RIP MJ, you left behind great music, but too bad about all that child diddling.


----------



## Guild McCommunist (Jun 26, 2009)

newg said:
			
		

> so your argument is that he might not have been a smurfphile, but there's nothign wrong with a mentally ill 50 year old man sleeping in bed with young boys?
> 
> fuck that, believe what you want, but IMO it's FAR more likely that he was a smurfphile than not. I'll grant it's not 100%, but I believe it.
> 
> Occam's Razor: HE was a mentally ill old man who acted like a child, and slept with young children who were not his own children.



Shut up. It doesn't matter if he was a child molester, he made some of the best and most influencial music in the world WAY before any of that. You have to recognize that. I doubt you'd be saying that John Lennon was some hippie pot head if you were around when he got shot.


----------



## Law (Jun 26, 2009)

newg said:
			
		

> so your argument is that he might not have been a smurfphile, but there's nothign wrong with a mentally ill 50 year old man sleeping in bed with young boys?
> 
> fuck that, believe what you want, but IMO it's FAR more likely that he was a smurfphile than not. I'll grant it's not 100%, but I believe it.
> 
> Occam's Razor: HE was a mentally ill old man who acted like a child, and slept with young children who were not his own children.
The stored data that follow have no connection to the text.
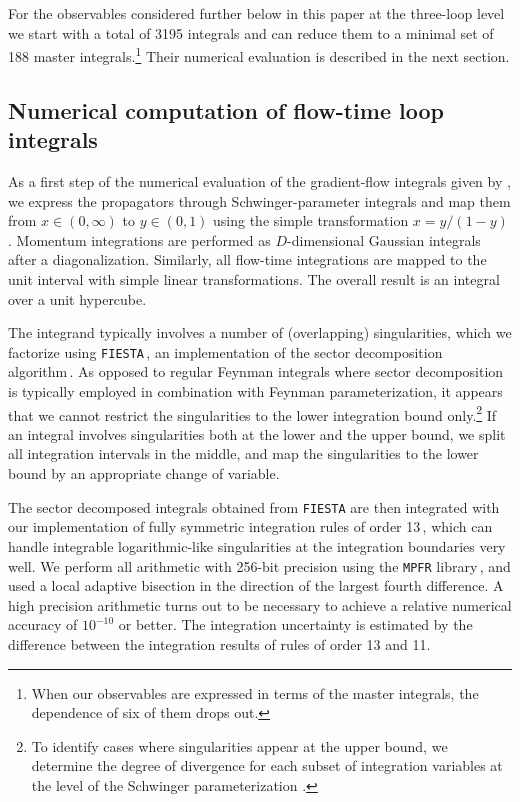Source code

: For the observables considered further below in this paper at the three-loop level we start
with a total of 3195 integrals and can reduce them to a minimal set of 188 master integrals.\footnote{When our
	observables are expressed in terms of the master integrals, the dependence of six of them drops out.}
Their numerical evaluation is described in the next section.

\subsection{Numerical computation of flow-time loop integrals}

As a first step of the numerical evaluation of the gradient-flow integrals given by ,
we express the propagators through Schwinger-parameter integrals and map them from $x\in(0,\infty)$ to
$y\in(0,1)$ using the simple transformation $x=y/(1-y)$.
Momentum integrations are performed as $D$-dimensional Gaussian integrals after a diagonalization.
Similarly, all
flow-time integrations are mapped to the unit interval with simple
linear transformations. The overall result is an integral over a unit hypercube.

The integrand typically involves a number of (overlapping)
singularities, which we factorize using
\texttt{FIESTA}\,\cite{Smirnov:2013eza}, an implementation of the sector
decomposition algorithm\,\cite{Binoth:2003ak}.  As opposed to regular
Feynman integrals where sector decomposition is typically employed in
combination with Feynman parameterization, it appears that we cannot
restrict the singularities to the lower integration bound
only.\footnote{To identify cases where singularities appear at the upper
  bound, we determine the degree of divergence for each subset of
  integration variables at the level of the Schwinger parameterization
  \cite{Panzer:2014gra}.} If an integral involves singularities both at the
lower and the upper bound, we split all integration intervals in the
middle, and map the singularities to the lower bound by an appropriate
change of variable.

The sector decomposed integrals obtained from \texttt{FIESTA} are then
integrated with our implementation of fully symmetric integration rules
of order 13\,\cite{GenzMalik,Harlander:2016vzb}, which can handle
integrable logarithmic-like singularities at the integration boundaries
very well. We perform all arithmetic with 256-bit precision using the
\texttt{MPFR} library\,\cite{Fousse:2007}, and used a local adaptive
bisection in the direction of the largest fourth difference. A high
precision arithmetic turns out to be necessary to achieve a relative
numerical accuracy of $10^{-10}$ or better. The integration uncertainty
is estimated by the difference between the integration results of rules
of order 13 and 11.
My argument is that there was no hard evidence, and everytime somebody accused him there was another witness declaring that the prosecution was lying.

Believe what you want to believe, I suppose that's the problem with a world run by the media.


----------



## newg (Jun 26, 2009)

Guild McCommunist said:
			
		

> newg said:
> 
> 
> 
> ...



Yes I agree completely, I love plenty of his tracks, especially 'Man in the Mirror'  - fantastic music.
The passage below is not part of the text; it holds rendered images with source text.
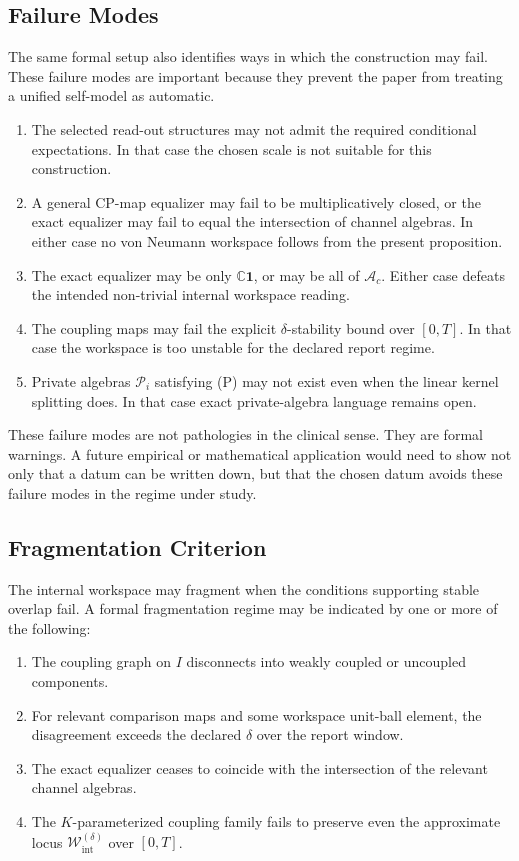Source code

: \documentclass[12pt]{article}
\theoremstyle{definition}
\theoremstyle{remark}
\newcommand{\Ac}{\mathcal A_c}
\newcommand{\Wint}{\mathcal W_{\mathrm{int}}}
\begin{document}
\subsection{Failure Modes}

The same formal setup also identifies ways in which the construction may
fail. These failure modes are important because they prevent the paper
from treating a unified self-model as automatic.

\begin{enumerate}[label=(M\arabic*)]
\item The selected read-out structures may not admit the required
conditional expectations. In that case the chosen scale is not suitable
for this construction.
\item A general CP-map equalizer may fail to be multiplicatively closed,
or the exact equalizer may fail to equal the intersection of channel
algebras. In either case no von Neumann workspace follows from the
present proposition.
\item The exact equalizer may be only \(\mathbb C\mathbf1\), or may be all
of \(\Ac\). Either case defeats the intended non-trivial internal
workspace reading.
\item The coupling maps may fail the explicit \(\delta\)-stability bound
over \([0,T]\). In that case the workspace is too unstable for the
declared report regime.
\item Private algebras \(\mathcal P_i\) satisfying (P) may not exist even
when the linear kernel splitting does. In that case exact private-algebra
language remains open.
\end{enumerate}

These failure modes are not pathologies in the clinical sense. They are
formal warnings. A future empirical or mathematical application would
need to show not only that a datum can be written down, but that the
chosen datum avoids these failure modes in the regime under study.

\subsection{Fragmentation Criterion}

The internal workspace may fragment when the conditions supporting stable
overlap fail. A formal fragmentation regime may be indicated by one or
more of the following:
\begin{enumerate}[label=(F\arabic*)]
\item The coupling graph on \(I\) disconnects into weakly coupled or
uncoupled components.
\item For relevant comparison maps and some workspace unit-ball element,
the disagreement exceeds the declared \(\delta\) over the report window.
\item The exact equalizer ceases to coincide with the intersection of
the relevant channel algebras.
\item The \(K\)-parameterized coupling family fails to preserve even the
approximate locus \(\Wint^{(\delta)}\) over \([0,T]\).
\end{enumerate}
\end{document}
But he fact that he was a child molester matters. I'm not going to mourn the death of a child molester. Being a child molester doesn't stop his music being great, it just means the artist is a smurfphile.

I don't have to like michael to enjoy his music: eg: Bono is an asshole, but I love U2's music.


----------



## jaxxster (Jun 26, 2009)

Thing is people call him a peado and what not....alot of these dickheads listen to r'n'b...a genre who was represented by artist such as "R Kelly" who...correct me if im wrong...but pisses on lil kids? And im sure thats more confirmed than jacko touching/sleeping with kids.


----------



## newg (Jun 26, 2009)

Law said:
			
		

> newg said:
> 
> 
> 
> ...



I know there was no hard evidence, there never is in rape or sexual abuse cases, but that's not the point. you seem intent in thinking i'm blindly following the media by thinking he was a smurfphile, when in truth, i'm just extrapolating from michaels own comments, and coming to the most logical conclusion.
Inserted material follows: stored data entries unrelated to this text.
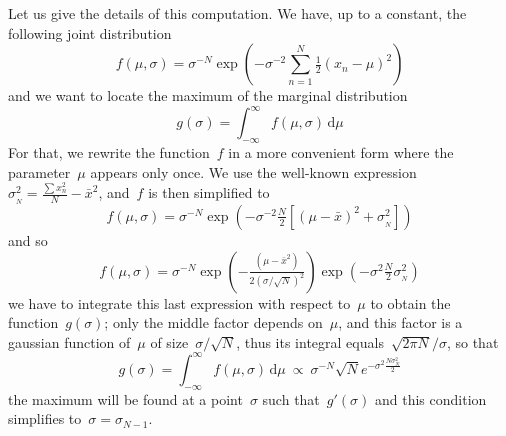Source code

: Let us give the details of this computation.  We have, up to a constant, the
following joint distribution
$$
f(\mu,\sigma)=\sigma^{-N}\exp\left(
-\sigma^{-2}\sum_{n=1}^N\tfrac{1}{2}\left(x_n-\mu\right)^2
\right)
$$
and we want to locate the maximum of the marginal distribution
$$
g(\sigma)=\int_{-\infty}^\infty f(\mu,\sigma)\,\mathrm{d}\mu
$$
For that, we rewrite the function~$f$ in a more convenient form where the
parameter~$\mu$ appears only once.  We use the
well-known expression~$\sigma_{{}_N}^2=\frac{\sum x_n^2}{N}-\bar x^2$,
and~$f$ is then simplified to
$$
f(\mu,\sigma)=\sigma^{-N}\exp\left(
-\sigma^{-2}\tfrac{N}{2}\left[(\mu-\bar x)^2+\sigma_{{}_N}^2\right]
\right)
$$
and so
$$
f(\mu,\sigma)=\sigma^{-N}\exp\left(
-\tfrac{\left(\mu-\bar x^2\right)}{2\left(\sigma/\sqrt{N}\right)^2}
\right)
\exp\left(-\sigma^2\tfrac{N}{2}\sigma_{{}_N}^2
\right)
$$
we have to integrate this last expression with respect to~$\mu$ to obtain the
function~$g(\sigma)$; only the middle factor depends on~$\mu$, and this
factor is a gaussian function of~$\mu$ of size~$\sigma/\sqrt{N}$, thus its
integral equals~$\sqrt{2\pi N}/\sigma$, so that
$$
g(\sigma)
=
\int_{-\infty}^\infty f(\mu,\sigma)\,\mathrm{d}\mu
\ \propto\ %
\sigma^{-N}\sqrt{N}e^{-\sigma^2\frac{N\sigma_N^2}{2}}
$$
the maximum will be found at a point~$\sigma$ such that~$g'(\sigma)$
and this condition simplifies to~$\sigma=\sigma_{N-1}$.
none of my comments have referenced any media opinions at all, only michaels own statements and occam's razor. this is why i believe he was a smurfphile, not because of the media. I don't even own a tv.


----------



## pika3000 (Jun 26, 2009)

I'm personally appalled at some of the comments I've seen on other websites, it's sad how trolls come out at times like this strictly to try and stick out above the rest of the scum. I'll believe the courts rather then some internet users, and a comedian who was in the nuthouse(Katt Williams), I know our courts aren't perfect but the so called evidence was just too faulty.


----------



## MaHe (Jun 26, 2009)

newg said:
			
		

> But he fact that he was a child molester matters. I'm not going to mourn the death of a child molester. Being a child molester doesn't stop his music being great, it just means the artist is a smurfphile.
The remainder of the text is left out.